Here are the best new whiskeys I savored in 2024, from old-school bourbons accented with Mizunara oak to newcomers from the Wild West and a few new releases from the Big Boys in Kentucky.
Hogsworth Bourbon
This new bourbon from Raj Peter Bhakta, the founder of BHAKTA Spirits and a force of nature in the whiskey industry, blends top-tier bourbons from Minnesota and Tennessee with single vintage Armagnac, a delicate brandy from France. The blend contains three distinct Armagnac vintages—all exceptional years and the oldest among them from 1982.
Like a good ol’ boy from Tennessee wooing a French aristocrat’s daughter, bourbon and Armagnac make for an unlikely but beautiful marriage. The Armagnac lends a mouthfeel as silky as the hem of Marie Antoinette’s dinner dress. Its soft apple and floral notes round out the bourbon’s baking spice, vanilla, and honey flavors. Look for honeycomb, gingerbread, and gardenia flowers on the nose and zips of chai tea, citrus zest, and caramel apple on the palate.

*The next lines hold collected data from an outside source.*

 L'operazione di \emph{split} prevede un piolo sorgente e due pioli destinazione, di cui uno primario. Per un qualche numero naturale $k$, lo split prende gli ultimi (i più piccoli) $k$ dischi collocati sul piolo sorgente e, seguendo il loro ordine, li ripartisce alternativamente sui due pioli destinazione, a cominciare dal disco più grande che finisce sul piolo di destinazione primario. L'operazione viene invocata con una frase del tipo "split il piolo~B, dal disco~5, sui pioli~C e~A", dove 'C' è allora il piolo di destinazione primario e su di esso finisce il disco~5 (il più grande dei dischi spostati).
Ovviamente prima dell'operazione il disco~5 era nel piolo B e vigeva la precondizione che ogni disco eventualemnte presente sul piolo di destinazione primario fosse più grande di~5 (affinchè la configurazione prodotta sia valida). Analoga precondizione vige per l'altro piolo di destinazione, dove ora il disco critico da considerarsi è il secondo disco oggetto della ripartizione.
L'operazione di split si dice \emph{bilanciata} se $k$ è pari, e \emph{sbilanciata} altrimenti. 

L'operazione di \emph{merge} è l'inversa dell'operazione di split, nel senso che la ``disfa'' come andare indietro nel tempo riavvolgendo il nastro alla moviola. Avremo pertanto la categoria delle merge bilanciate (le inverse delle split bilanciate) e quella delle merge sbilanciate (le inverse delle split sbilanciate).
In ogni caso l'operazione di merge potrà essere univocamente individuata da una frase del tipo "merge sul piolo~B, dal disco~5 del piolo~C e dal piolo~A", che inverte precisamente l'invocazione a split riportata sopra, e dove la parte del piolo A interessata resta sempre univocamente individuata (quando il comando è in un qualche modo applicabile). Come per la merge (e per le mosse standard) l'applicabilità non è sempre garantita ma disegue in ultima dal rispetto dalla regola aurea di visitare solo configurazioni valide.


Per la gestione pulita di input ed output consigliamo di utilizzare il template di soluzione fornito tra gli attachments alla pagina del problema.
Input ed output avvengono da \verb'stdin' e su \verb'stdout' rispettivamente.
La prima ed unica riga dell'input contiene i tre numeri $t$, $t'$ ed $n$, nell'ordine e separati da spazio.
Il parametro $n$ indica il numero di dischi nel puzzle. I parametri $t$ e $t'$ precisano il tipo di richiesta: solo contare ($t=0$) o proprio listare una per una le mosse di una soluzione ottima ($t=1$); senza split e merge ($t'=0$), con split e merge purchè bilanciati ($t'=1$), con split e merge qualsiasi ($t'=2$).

Wyoming Whiskey Old Faithful Straight Bourbon Whiskey
If you could capture in glass the essence of Wyoming—the grandeur of Yellowstone and the Grand Tetons, crystalline rivers cutting through the prairie, boundless clear skies—you would have a bottle of Wyoming Whiskey. Unlike many new whiskey producers, Wyoming Whiskey does not source its juice from contract distillers like MGP. Each and every grain of corn, wheat, barley, and rye is proudly sourced from farms across the Cowboy State. Wyoming’s dramatic seasonal variation—hot summers followed by brutally cold winters—lends notes like stone fruit and honeysuckle to the whiskey, rather than deeper barrel flavors like baking spices typical of Kentucky or Tennessee.
Wyoming Whiskey pulls from the choicest honeypots, the very best barrels in the rickhouse, to blend Old Faithful Straight Bourbon Whiskey. The whiskey weighs in at a potent 54 percent ABV, but it doesn’t drink to proof: the taste is as smooth as a sip of cool spring water after a summer hike through the Sawtooth Mountains. My palate picks up notes of cocoa powder, almond sponge cake, and scorza d’arancia—Sicilian candied orange. Commendably, Wyoming Whiskey donates a large portion of proceeds toward preserving Wyoming’s majestic national parks.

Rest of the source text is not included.